Das führt zur Frage: Is this time different? Ein bekannter Kölner Vermögensverwalter stellte zu China-Aktien die These “alles nur Strohfeuer” in den Raum. Das sehe ich anders. Warum, werde ich in fünf Thesen erläutern.

Konzentrierte und koordinierte Intervention

Immer wieder hat die chinesische Führung mit Reformen versucht, die Wirtschaft anzukurbeln. Doch es waren eher Reförmchen, die bei Experten, aber offenbar auch innerhalb der KPC, umstritten waren. So wurde erst im Sommer bei einem Spitzentreffen der KP – es war, genauer gesagt, das dritte Plenum des 20. Zentralkomitees der Partei Xi Jinpings – ein Bündel von 300 Reformvorschlägen verabschiedet, unter anderem die Förderung von Haushaltsdienstleistungen, Tourismus sowie die Erschließung neuer Wirtschaftsbereiche, etwa Lieferdienste per Drohne und fahrerlose Taxis.

Die Crux an der Sache: Diese Pläne zur Stärkung der Binnenwirtschaft sind Teil des neuen Fünfjahrplans, und der wird innerhalb von, nun ja, fünf Jahren umgesetzt. Selbst Xi soll laut Medienberichten nicht glücklich gewesen sein. Als dann die Meldung über sinkende Exporte im Sommer die Runde machte, dürfte dem Politbüro in Beijing gedämmert haben, dass die Schmerzgrenze erreicht ist. Was folgte, war wohl die bisher konzentrierteste und am besten koordinierte Intervention des chinesischen Regierungsapparats. Die Pressekonferenz der PBOC am 24. September wurde gemeinsam mit dem Finanzstabilitätsbüro und der Wertpapierregulierungsbehörde abgehalten.

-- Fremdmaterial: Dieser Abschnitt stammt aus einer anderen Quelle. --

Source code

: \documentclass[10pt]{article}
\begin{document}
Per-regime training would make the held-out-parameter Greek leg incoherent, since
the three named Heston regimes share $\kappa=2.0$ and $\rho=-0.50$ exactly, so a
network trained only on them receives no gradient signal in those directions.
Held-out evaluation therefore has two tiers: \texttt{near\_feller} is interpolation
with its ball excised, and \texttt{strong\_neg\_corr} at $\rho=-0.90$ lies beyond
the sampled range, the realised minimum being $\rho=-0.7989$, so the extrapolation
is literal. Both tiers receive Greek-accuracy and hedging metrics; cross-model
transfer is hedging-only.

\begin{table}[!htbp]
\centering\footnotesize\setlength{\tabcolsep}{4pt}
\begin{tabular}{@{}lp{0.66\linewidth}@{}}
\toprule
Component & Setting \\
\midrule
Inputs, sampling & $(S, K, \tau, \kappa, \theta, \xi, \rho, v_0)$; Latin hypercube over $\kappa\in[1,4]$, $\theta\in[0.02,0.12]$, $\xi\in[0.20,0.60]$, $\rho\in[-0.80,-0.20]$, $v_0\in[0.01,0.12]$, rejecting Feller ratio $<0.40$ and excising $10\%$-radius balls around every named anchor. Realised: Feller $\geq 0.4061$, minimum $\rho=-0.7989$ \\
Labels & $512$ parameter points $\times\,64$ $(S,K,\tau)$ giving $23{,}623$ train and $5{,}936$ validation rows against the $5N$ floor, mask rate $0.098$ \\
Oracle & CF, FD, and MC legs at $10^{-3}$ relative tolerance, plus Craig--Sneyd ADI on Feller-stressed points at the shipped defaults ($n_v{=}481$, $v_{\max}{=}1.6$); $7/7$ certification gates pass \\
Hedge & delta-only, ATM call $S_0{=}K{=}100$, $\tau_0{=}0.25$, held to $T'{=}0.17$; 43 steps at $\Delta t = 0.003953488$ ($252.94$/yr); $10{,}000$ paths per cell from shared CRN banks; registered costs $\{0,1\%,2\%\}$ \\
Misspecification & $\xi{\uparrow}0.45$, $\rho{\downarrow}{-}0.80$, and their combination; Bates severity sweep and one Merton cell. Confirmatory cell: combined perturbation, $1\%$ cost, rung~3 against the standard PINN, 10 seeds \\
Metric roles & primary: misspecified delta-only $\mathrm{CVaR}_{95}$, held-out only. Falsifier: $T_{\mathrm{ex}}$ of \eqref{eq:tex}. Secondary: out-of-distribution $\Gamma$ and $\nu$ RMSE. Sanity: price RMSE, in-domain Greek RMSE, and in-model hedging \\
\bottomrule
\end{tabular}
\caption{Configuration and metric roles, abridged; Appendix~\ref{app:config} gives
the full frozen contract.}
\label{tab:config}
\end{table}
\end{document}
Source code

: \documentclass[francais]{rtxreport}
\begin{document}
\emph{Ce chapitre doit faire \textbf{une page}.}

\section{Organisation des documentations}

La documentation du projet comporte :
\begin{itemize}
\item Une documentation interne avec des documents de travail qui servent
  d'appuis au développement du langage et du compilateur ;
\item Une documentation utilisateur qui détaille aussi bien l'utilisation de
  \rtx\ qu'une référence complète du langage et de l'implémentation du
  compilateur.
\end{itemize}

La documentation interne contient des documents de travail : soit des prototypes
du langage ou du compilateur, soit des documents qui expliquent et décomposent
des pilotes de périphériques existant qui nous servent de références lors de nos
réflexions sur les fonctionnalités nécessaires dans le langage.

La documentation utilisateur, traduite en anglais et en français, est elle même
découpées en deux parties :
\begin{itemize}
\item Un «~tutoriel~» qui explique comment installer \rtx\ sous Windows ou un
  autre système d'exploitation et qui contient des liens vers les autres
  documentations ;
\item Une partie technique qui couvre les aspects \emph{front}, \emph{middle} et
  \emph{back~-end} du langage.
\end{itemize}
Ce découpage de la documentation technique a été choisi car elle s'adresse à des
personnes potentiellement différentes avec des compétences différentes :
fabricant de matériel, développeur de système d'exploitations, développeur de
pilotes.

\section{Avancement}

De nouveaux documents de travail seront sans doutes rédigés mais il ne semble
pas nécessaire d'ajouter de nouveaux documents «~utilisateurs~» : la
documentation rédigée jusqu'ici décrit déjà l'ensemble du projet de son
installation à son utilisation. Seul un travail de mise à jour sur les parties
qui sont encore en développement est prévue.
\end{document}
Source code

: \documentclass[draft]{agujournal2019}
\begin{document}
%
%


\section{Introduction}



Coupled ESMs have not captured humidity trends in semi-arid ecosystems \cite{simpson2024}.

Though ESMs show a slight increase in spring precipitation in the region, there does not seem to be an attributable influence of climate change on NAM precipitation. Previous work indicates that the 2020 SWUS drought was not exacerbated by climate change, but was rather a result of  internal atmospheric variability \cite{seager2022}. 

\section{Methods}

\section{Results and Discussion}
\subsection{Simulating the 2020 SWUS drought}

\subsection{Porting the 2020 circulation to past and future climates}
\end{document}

Am 25. September verabschiedeten das Zentralkomitee und der Staatsrat in einer gemeinsamen Erklärung Maßnahmen zur Bekämpfung der Arbeitslosigkeit. Am 26. September traf sich das Politbüro zu einer außerplanmäßigen Sitzung und flankierte die Zentralbankbeschlüsse mit zahlreichen fiskalischen Ankündigungen. Gleich nach der “Golden Week” hielt die Nationale Reform- und Entwicklungskommission eine Pressekonferenz ab (deren Wirkung für China-Aktien allerdings eher kontraproduktiv war). Für diesen Samstag hat das Finanzministerium unter Führung von Finanzminister Lan Fo’an zu einer weiteren Pressekonferenz eingeladen.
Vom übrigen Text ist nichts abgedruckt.